◆ What you need to do ◆
Run through the data and copy out every line that mentions the word "UserCredential".

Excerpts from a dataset

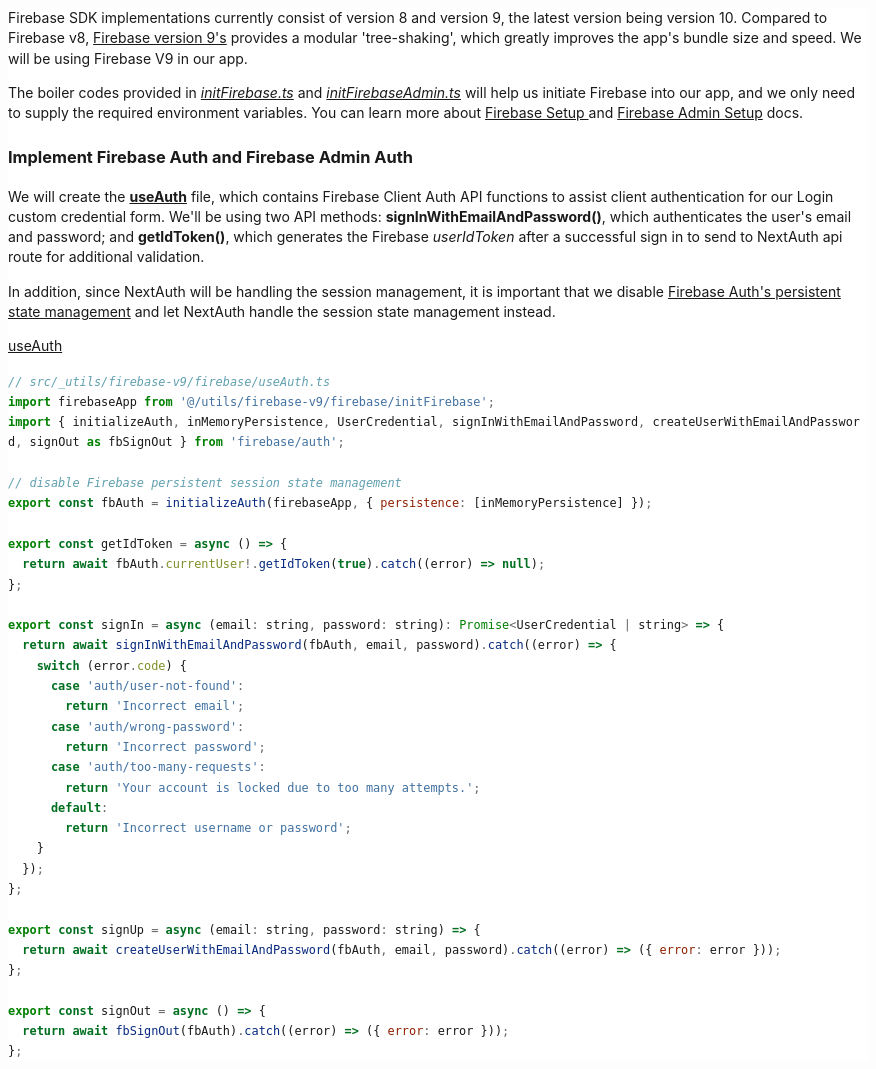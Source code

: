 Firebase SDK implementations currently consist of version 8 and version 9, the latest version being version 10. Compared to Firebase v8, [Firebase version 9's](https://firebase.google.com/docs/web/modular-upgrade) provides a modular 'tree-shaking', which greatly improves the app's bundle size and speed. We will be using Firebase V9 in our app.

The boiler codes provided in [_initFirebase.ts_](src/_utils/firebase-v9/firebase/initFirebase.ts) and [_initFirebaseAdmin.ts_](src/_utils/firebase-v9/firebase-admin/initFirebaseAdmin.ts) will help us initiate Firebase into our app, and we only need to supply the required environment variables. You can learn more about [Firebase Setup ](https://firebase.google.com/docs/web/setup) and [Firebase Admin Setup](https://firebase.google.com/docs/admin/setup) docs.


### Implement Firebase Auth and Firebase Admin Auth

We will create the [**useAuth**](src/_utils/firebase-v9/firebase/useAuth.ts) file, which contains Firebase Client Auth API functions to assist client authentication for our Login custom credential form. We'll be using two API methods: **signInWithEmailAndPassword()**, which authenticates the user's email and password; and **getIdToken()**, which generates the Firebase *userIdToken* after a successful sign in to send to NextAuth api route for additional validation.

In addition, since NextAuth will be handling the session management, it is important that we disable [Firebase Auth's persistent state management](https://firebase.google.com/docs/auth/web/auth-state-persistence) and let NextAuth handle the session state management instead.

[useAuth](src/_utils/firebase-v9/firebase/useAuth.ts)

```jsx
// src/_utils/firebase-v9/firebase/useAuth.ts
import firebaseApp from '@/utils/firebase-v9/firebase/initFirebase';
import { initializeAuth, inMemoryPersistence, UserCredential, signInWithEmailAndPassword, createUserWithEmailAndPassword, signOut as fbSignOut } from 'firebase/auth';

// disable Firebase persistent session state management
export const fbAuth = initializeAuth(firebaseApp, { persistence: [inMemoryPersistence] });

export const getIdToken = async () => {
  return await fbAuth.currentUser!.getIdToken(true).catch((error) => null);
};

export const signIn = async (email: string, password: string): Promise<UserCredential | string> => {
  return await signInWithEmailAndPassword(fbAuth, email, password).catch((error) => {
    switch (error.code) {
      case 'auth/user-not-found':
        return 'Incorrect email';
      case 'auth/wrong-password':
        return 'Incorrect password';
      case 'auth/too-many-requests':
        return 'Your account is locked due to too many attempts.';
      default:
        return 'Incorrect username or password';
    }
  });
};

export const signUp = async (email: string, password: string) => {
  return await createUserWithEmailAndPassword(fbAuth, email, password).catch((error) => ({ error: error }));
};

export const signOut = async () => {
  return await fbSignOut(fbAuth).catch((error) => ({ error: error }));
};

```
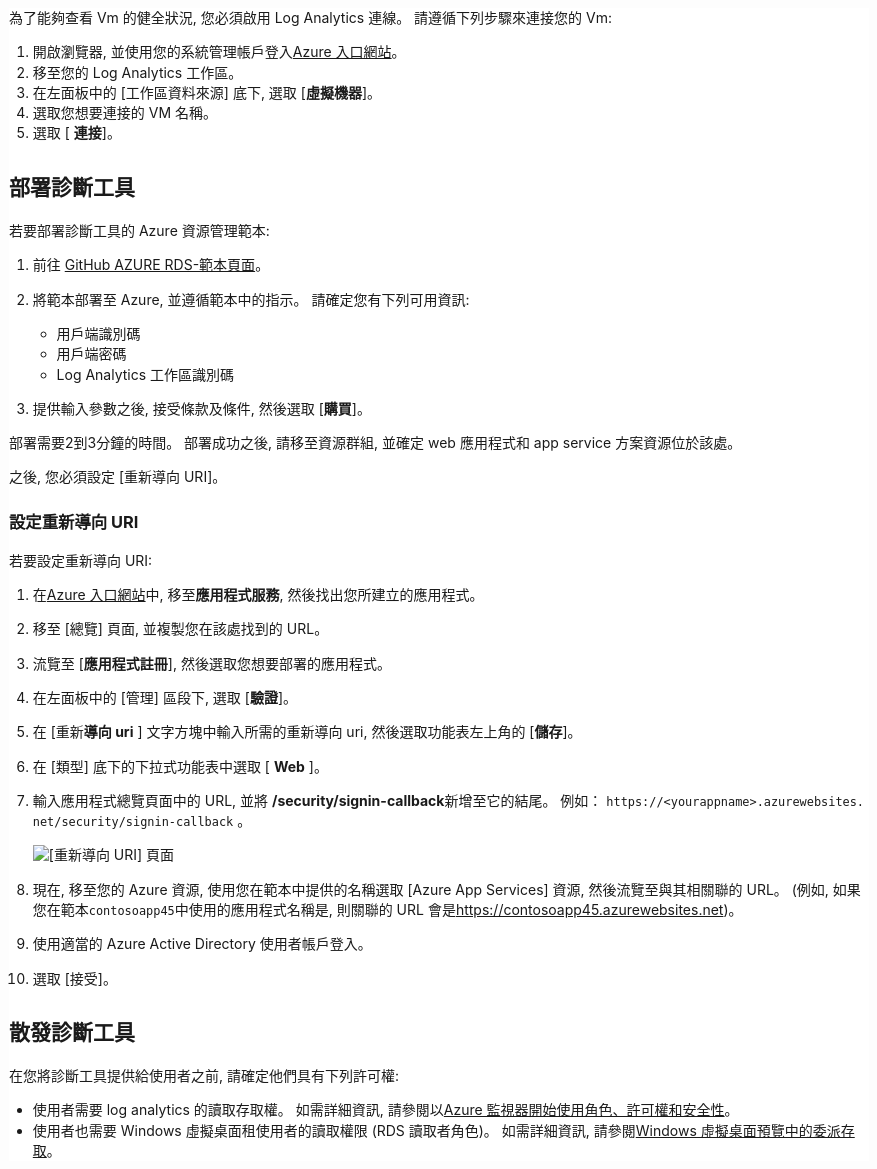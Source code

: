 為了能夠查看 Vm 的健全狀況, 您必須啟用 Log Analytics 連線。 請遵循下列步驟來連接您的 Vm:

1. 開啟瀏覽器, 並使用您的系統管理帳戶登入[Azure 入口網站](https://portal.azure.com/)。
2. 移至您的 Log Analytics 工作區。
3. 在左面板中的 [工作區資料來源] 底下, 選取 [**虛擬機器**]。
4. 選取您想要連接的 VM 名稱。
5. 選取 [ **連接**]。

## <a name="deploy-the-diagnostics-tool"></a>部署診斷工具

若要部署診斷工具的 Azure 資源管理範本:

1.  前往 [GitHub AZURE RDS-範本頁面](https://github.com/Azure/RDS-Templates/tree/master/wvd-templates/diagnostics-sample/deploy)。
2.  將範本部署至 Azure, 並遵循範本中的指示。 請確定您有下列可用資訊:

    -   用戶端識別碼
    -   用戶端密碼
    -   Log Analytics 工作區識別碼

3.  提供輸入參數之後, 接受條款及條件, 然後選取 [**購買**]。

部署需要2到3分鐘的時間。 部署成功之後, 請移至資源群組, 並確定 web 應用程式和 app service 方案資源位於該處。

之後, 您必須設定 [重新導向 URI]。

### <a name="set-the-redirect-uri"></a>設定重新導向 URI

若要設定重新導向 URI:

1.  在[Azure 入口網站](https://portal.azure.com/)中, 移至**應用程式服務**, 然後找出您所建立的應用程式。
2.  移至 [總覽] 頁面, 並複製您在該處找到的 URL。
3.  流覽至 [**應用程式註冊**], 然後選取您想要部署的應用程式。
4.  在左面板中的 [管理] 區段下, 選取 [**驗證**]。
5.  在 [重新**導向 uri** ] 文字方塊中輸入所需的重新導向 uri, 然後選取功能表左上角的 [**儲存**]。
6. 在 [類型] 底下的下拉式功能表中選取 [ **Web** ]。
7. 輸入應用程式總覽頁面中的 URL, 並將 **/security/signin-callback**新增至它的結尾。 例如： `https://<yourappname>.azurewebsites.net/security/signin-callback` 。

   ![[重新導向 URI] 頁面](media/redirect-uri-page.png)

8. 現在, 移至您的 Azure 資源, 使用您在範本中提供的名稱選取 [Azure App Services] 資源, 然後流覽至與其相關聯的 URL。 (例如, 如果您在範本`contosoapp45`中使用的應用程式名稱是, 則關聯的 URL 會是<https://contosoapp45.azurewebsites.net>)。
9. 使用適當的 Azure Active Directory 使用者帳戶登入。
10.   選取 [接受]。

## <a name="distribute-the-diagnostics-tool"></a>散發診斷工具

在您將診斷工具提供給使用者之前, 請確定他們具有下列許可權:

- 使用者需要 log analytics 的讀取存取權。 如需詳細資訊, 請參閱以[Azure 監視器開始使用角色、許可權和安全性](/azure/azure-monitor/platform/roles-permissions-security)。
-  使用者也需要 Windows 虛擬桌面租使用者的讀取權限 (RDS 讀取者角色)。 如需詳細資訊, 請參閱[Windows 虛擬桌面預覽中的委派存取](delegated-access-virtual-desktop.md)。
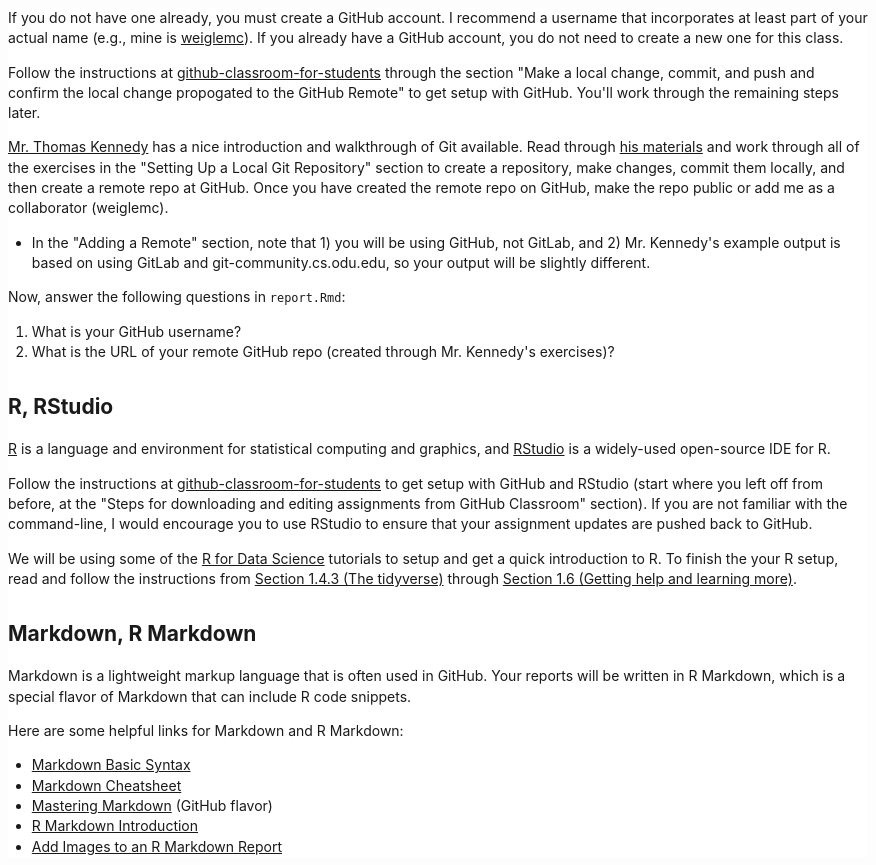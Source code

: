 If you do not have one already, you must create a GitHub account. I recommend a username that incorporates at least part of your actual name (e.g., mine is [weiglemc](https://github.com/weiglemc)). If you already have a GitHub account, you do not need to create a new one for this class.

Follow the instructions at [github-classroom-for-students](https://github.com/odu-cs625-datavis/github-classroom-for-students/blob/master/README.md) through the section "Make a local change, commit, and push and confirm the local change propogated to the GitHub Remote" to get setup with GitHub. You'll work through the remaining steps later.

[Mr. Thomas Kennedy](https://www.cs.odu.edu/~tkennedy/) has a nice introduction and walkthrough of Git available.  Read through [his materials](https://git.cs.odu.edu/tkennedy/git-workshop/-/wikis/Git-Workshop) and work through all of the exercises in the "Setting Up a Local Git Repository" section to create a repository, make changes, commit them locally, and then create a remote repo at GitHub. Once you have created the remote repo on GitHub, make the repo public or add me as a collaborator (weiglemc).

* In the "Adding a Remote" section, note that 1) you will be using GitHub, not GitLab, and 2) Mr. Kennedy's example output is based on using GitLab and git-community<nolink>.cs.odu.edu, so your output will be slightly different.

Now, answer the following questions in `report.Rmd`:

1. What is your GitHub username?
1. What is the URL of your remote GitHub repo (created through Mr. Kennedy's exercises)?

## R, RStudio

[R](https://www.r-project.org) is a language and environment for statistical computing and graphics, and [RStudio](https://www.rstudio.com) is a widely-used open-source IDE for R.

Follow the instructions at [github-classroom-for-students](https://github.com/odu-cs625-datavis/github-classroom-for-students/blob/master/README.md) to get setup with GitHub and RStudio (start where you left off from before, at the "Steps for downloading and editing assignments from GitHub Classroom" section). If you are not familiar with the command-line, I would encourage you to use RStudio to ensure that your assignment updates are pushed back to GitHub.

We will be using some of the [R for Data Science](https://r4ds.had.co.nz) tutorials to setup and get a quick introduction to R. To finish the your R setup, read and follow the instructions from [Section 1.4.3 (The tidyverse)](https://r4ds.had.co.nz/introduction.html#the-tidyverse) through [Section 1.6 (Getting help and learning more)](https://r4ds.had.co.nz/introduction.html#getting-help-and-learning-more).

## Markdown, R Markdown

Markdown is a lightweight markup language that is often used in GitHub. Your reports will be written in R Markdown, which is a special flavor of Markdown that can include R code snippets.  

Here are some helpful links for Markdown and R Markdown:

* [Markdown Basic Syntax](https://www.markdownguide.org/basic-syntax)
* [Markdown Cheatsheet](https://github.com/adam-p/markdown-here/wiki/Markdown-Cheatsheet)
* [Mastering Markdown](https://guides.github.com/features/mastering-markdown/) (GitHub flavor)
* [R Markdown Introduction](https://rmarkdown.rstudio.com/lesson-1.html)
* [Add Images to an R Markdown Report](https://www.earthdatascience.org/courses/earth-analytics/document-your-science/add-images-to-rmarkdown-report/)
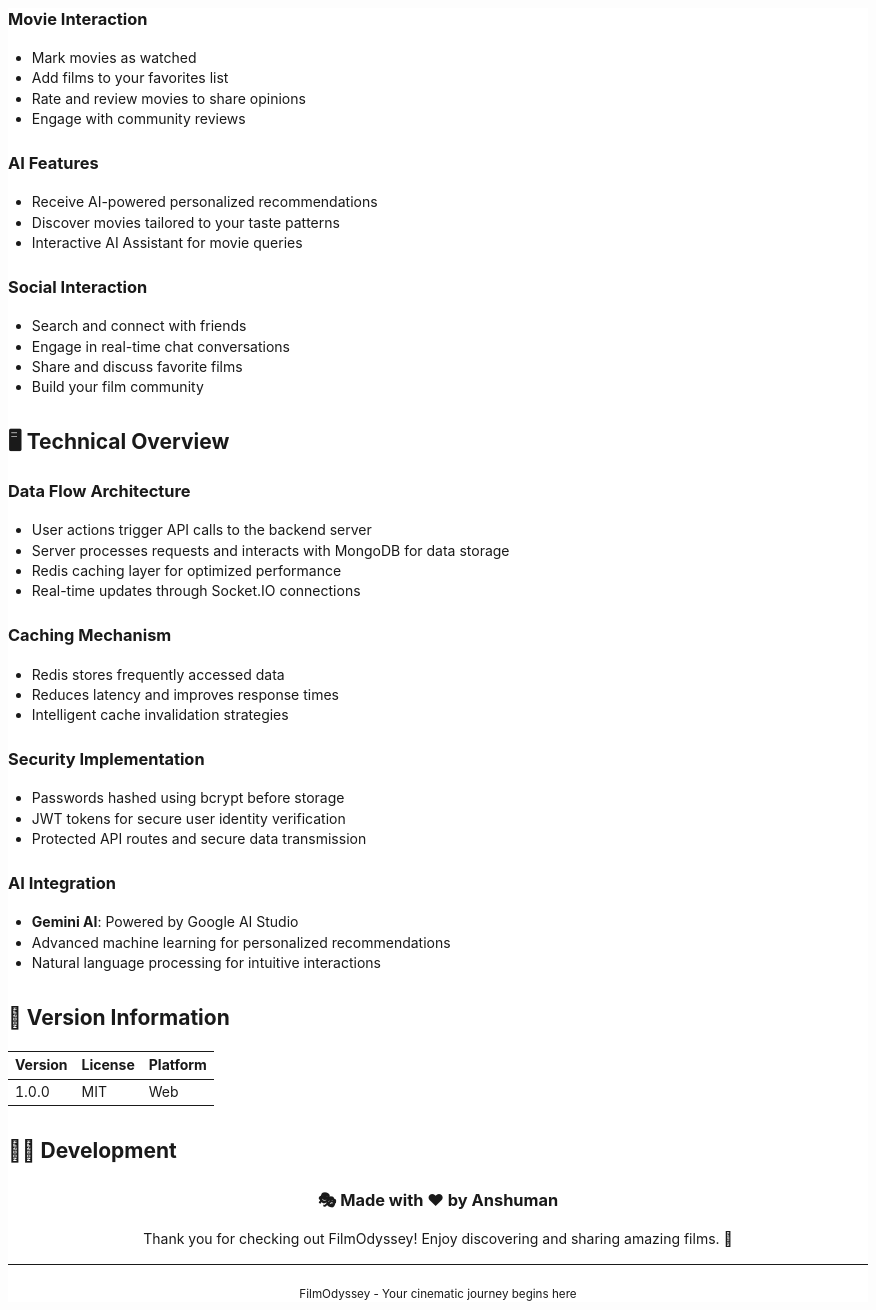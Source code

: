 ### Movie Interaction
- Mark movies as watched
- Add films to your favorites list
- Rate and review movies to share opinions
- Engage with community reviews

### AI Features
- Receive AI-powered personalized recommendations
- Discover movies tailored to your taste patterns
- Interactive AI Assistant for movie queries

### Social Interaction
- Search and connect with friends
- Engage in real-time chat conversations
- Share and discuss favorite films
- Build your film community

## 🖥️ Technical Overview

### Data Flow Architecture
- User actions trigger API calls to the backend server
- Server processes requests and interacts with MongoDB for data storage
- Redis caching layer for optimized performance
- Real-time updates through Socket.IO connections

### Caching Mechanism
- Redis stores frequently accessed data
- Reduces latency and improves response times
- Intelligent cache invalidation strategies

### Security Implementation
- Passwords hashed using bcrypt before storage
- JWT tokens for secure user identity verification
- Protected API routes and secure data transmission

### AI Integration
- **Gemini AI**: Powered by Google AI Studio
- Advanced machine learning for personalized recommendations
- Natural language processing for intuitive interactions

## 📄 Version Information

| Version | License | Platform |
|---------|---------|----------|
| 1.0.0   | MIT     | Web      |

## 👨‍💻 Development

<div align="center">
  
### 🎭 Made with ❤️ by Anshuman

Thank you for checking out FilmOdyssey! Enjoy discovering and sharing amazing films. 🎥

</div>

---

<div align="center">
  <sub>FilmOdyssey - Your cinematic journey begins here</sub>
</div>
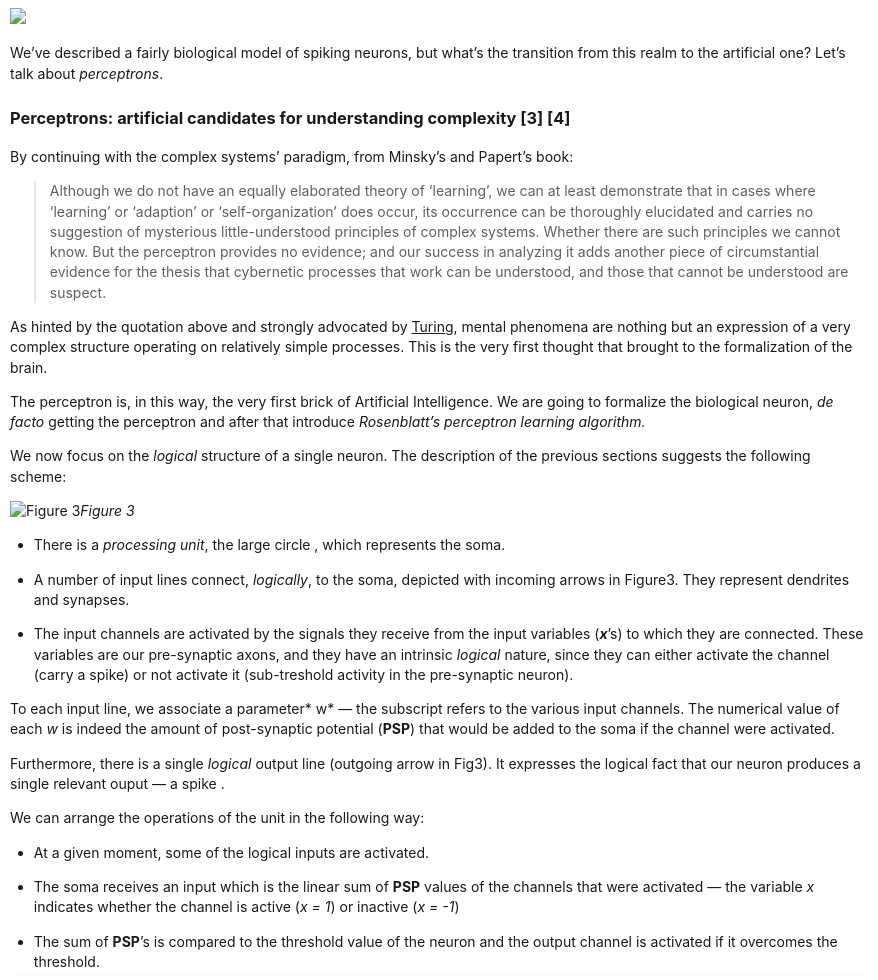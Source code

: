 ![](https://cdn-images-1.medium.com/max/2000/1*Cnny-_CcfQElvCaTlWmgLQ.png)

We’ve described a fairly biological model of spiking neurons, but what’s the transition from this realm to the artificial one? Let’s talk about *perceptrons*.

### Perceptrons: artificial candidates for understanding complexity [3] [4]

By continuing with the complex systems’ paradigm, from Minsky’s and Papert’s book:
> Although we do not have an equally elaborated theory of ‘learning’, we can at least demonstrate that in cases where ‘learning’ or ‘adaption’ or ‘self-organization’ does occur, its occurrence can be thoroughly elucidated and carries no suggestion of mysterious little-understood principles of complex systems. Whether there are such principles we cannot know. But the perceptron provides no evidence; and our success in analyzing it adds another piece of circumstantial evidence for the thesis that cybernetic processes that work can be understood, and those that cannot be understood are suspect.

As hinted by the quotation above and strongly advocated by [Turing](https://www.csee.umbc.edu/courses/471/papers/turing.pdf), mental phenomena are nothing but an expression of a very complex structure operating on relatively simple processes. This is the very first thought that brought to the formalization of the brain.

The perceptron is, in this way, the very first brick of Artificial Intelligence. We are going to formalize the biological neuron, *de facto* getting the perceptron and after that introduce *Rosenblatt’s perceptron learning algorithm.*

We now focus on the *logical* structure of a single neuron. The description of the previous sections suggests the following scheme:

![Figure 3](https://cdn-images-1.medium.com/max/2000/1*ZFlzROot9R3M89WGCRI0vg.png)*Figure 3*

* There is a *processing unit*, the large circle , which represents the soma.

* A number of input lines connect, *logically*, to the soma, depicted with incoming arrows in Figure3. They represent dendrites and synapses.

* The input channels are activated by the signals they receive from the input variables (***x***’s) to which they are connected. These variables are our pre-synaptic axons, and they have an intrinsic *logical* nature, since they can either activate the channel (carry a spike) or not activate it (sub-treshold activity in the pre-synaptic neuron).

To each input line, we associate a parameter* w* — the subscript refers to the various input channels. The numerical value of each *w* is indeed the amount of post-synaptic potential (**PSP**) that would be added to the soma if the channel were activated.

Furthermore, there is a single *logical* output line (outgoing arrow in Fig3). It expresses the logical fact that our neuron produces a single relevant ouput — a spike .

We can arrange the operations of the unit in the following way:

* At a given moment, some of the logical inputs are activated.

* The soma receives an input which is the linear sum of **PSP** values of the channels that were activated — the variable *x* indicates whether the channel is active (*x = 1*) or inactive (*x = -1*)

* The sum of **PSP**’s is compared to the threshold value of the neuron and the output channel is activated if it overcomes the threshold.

◆ Result of this exercise ◆
import { initializeAuth, inMemoryPersistence, UserCredential, signInWithEmailAndPassword, createUserWithEmailAndPassword, signOut as fbSignOut } from 'firebase/auth';
export const signIn = async (email: string, password: string): Promise<UserCredential | string> => {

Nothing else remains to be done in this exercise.